As per Section 151, a listed company may have one director elected by such small shareholders.

Under section 163, the articles of a company may provide for the appointment of not less than two-thirds of the total number of the directors of a company in accordance with the principle of proportional representation.

Section 166 of the bill defines duties of directors.  These duties include good faith, due and reasonable care, skill and diligence, independent judgment, no direct or indirect conflict of interest. Any contravention to this section is an offence punishable with a fine from one lakh to five lakh rupees.

Committees of the Board of Directors (Sections 177, 178)

Section 177 deals with Audit committee of board of directors. Every listed companies and some other class of companies shall constitute an audit committee. Audit committee shall be constituted with minimum three independent directors with majority of financially literate persons. The chairperson should also be a person with ability to read and understand financial statement.  Terms of reference of an audit committee shall include matters.

The audit committee shall have power to investigate into these matters. The auditors and key managerial personnel have right to be heard in the meetings of audit committee. Where Board does not accept any recommendation of the committee, same shall be disclosed.

This section also provide for vigil mechanism for directors and employees to report genuine concerns in prescribed manner. Any person who uses such vigil mechanism shall have direct access to chairperson of the audit committee.

Section 178 deals with "Nomination and Remuneration Committee" and "Stakeholders Relationship Committee". The Nomination and Remuneration Committee shall identify persons who are qualified to become directors and who may be appointed in senior management. The Board of Directors of a company which consists of more than one thousand shareholders, debenture-holders, deposit-holders and any other security holders at any time during a financial year shall constitute a Stakeholders Relationship Committee.

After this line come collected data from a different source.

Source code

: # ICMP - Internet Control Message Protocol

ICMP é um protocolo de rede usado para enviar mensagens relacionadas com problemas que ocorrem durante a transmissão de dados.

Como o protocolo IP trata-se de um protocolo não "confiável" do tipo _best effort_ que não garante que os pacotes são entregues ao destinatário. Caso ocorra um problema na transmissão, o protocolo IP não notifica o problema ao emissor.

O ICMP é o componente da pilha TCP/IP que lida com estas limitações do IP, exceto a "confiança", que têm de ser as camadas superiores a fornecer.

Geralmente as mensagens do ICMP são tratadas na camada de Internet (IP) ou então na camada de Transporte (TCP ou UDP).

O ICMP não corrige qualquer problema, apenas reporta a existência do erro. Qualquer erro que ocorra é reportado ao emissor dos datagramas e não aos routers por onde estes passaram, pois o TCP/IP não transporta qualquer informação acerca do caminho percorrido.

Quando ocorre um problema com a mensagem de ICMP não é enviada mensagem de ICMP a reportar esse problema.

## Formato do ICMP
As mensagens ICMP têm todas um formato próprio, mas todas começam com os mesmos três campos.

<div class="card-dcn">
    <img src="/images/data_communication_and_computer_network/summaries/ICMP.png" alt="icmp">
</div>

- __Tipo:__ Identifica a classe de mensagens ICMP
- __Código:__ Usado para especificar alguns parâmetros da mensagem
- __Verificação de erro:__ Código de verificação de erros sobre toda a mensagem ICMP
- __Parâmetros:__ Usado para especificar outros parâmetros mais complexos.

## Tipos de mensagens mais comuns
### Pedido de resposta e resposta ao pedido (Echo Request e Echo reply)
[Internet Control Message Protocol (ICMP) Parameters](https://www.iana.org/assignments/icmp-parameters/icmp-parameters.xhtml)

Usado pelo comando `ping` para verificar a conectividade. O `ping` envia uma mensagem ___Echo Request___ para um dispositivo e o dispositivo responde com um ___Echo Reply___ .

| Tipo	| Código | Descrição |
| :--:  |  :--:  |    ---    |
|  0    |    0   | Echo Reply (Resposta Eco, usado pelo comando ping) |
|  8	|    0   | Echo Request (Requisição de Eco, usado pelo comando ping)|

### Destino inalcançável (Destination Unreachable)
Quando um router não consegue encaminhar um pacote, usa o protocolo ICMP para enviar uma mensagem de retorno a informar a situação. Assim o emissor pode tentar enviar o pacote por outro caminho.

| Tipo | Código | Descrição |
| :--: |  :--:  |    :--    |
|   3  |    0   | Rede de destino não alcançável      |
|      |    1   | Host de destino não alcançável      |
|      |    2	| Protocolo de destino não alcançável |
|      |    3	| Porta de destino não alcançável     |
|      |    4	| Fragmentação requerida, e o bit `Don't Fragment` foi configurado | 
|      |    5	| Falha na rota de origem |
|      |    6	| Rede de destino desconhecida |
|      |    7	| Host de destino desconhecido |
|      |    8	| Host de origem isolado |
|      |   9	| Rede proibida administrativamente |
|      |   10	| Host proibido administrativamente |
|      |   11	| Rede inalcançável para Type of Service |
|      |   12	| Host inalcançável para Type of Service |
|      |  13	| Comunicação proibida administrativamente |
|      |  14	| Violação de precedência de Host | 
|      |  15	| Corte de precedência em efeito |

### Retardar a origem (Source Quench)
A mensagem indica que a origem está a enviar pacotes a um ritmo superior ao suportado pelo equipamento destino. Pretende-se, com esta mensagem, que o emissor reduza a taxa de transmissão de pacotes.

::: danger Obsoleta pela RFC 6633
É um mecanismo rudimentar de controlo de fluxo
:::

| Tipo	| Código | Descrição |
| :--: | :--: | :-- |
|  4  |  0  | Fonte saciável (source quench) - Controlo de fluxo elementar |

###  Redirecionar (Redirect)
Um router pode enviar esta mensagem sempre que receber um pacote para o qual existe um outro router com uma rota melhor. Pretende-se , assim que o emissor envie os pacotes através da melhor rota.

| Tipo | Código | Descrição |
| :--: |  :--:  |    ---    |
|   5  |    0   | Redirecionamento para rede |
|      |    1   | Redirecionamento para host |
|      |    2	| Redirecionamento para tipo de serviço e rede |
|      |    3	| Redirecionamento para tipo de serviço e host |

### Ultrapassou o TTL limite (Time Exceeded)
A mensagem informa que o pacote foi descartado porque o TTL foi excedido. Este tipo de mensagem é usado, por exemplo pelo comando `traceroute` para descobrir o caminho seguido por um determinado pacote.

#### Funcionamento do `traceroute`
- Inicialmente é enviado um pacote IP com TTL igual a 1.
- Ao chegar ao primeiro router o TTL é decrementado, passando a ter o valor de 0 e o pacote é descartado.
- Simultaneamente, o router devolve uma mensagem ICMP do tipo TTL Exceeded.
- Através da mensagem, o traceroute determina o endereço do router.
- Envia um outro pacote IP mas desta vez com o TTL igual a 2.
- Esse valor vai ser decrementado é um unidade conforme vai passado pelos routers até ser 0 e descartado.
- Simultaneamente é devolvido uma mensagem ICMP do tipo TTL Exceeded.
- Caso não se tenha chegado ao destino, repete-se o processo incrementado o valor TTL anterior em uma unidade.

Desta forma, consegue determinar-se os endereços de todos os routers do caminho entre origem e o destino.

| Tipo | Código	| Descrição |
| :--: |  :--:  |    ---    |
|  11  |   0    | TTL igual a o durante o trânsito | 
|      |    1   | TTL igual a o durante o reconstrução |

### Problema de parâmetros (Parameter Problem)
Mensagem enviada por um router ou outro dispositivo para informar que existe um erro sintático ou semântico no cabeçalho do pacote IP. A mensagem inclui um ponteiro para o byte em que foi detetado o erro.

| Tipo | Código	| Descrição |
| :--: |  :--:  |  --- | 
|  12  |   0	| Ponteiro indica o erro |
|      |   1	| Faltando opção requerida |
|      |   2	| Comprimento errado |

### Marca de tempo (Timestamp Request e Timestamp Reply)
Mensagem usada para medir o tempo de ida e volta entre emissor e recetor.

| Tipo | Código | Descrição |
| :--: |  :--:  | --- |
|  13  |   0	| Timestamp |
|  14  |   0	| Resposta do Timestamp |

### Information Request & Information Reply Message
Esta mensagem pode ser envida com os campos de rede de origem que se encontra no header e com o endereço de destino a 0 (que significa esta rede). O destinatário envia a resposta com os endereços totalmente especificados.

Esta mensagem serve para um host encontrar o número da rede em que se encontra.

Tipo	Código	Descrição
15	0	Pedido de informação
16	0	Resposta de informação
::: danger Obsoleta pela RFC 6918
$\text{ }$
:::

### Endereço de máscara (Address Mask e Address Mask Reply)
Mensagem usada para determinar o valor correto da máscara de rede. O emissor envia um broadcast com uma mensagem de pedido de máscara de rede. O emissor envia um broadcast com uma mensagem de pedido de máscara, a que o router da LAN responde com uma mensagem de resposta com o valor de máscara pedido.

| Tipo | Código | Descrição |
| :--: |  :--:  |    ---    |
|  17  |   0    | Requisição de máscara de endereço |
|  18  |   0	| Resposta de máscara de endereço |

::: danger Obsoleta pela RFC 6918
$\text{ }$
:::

Related Party Transactions (Section 188):

No company shall enter into any contract or arrangement with a related party without consent of board of directors given by a resolution passed in a meeting with respect to certain matters. The section also prescribed when a transaction exceeds a certain prescribed threshold limit shall be entered only after prior approval of the company in general meeting by a special resolution. No interest member shall vote on such special resolution. However, there is no such requirement of any approval when transaction is on an arm's length price. Every related party transaction shall be reported in Board's report to shareholders.

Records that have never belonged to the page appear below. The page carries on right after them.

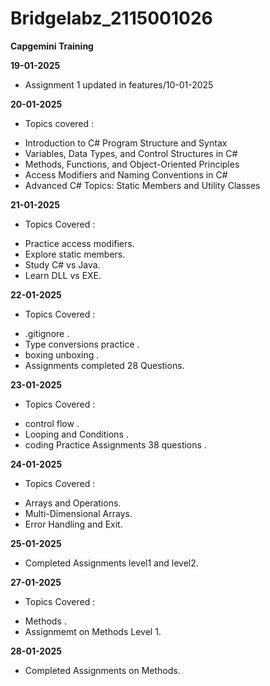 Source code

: # Bridgelabz_2115001026
**Capgemini Training**

**19-01-2025**
 * Assignment 1 updated in features/10-01-2025

**20-01-2025**
- Topics covered :
* Introduction to C# Program Structure and Syntax
* Variables, Data Types, and Control Structures in C#
* Methods, Functions, and Object-Oriented Principles
* Access Modifiers and Naming Conventions in C#
* Advanced C# Topics: Static Members and Utility Classes

**21-01-2025**
- Topics Covered :
* Practice access modifiers.
* Explore static members.
* Study C# vs Java.
* Learn DLL vs EXE.

**22-01-2025** 
- Topics Covered : 
* .gitignore . 
* Type conversions practice .
* boxing unboxing .
* Assignments completed 28 Questions.

**23-01-2025**
- Topics Covered : 
* control flow . 
* Looping and Conditions .
* coding Practice Assignments 38 questions .


**24-01-2025** 
- Topics Covered : 
*  Arrays and Operations.
* Multi-Dimensional Arrays.
* Error Handling and Exit.


**25-01-2025**
* Completed Assignments level1 and level2.


**27-01-2025** 
- Topics Covered :
* Methods . 
* Assignmemt on Methods Level 1.

**28-01-2025**
- Completed Assignments on Methods.
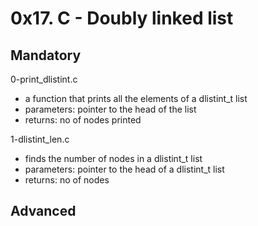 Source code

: # 0x17. C - Doubly linked list

## Mandatory

0-print_dlistint.c

- a function that prints all the elements of a dlistint_t list
- parameters: pointer to the head of the list
- returns: no of nodes printed

1-dlistint_len.c

- finds the number of nodes in a dlistint_t list
- parameters: pointer to the head of a dlistint_t list
- returns: no of nodes

## Advanced
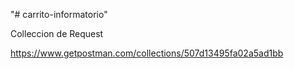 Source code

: "# carrito-informatorio"

Colleccion de Request

https://www.getpostman.com/collections/507d13495fa02a5ad1bb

There is also a provision of register of contracts and arrangements in which directors are interested.

Secretarial Audit (Sections 204, 205)

Every listed company and such other companies shall annex a secretarial audit report given by a company secretary in practice to its Board's report. The secretarial auditor shall audit secretarial and other record. Secretarial auditor will report compliance of companies law and other laws applicable to the company and compliance with secretarial standard.

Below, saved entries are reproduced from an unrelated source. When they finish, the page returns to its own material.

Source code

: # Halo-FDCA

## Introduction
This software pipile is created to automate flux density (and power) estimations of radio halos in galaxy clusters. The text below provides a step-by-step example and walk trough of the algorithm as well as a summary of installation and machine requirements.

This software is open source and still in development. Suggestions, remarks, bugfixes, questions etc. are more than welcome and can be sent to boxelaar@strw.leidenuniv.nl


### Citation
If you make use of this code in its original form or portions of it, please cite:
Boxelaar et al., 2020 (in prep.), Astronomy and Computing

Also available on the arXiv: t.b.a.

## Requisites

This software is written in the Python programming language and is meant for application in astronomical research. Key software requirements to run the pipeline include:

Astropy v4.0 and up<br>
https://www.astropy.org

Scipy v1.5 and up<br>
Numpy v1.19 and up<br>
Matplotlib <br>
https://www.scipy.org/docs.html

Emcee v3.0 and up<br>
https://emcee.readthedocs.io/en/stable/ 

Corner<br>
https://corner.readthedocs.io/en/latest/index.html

Class Action (Section 245)

Section 245 of the bill introduce concept of class action first time in India. Where members, Depositors or any class of them are of the opinion that conduct of affair of company are being conducted in a manner prejudicial to the interest of company, its members or depositors; they may file an application before tribunal. The class action may be against auditors as well. The number of members or depositors may be 100 or such other number as may be prescribed.

These are major footstep of corporate governance under proposed Companies Bill 2012. This certainly may improve status of corporate governance in Indian companies which are out of present corporate governance structure which majorly target listed companies.

The content of this article is intended to provide a general guide to the subject matter. Specialist advice should be sought about your specific circumstances.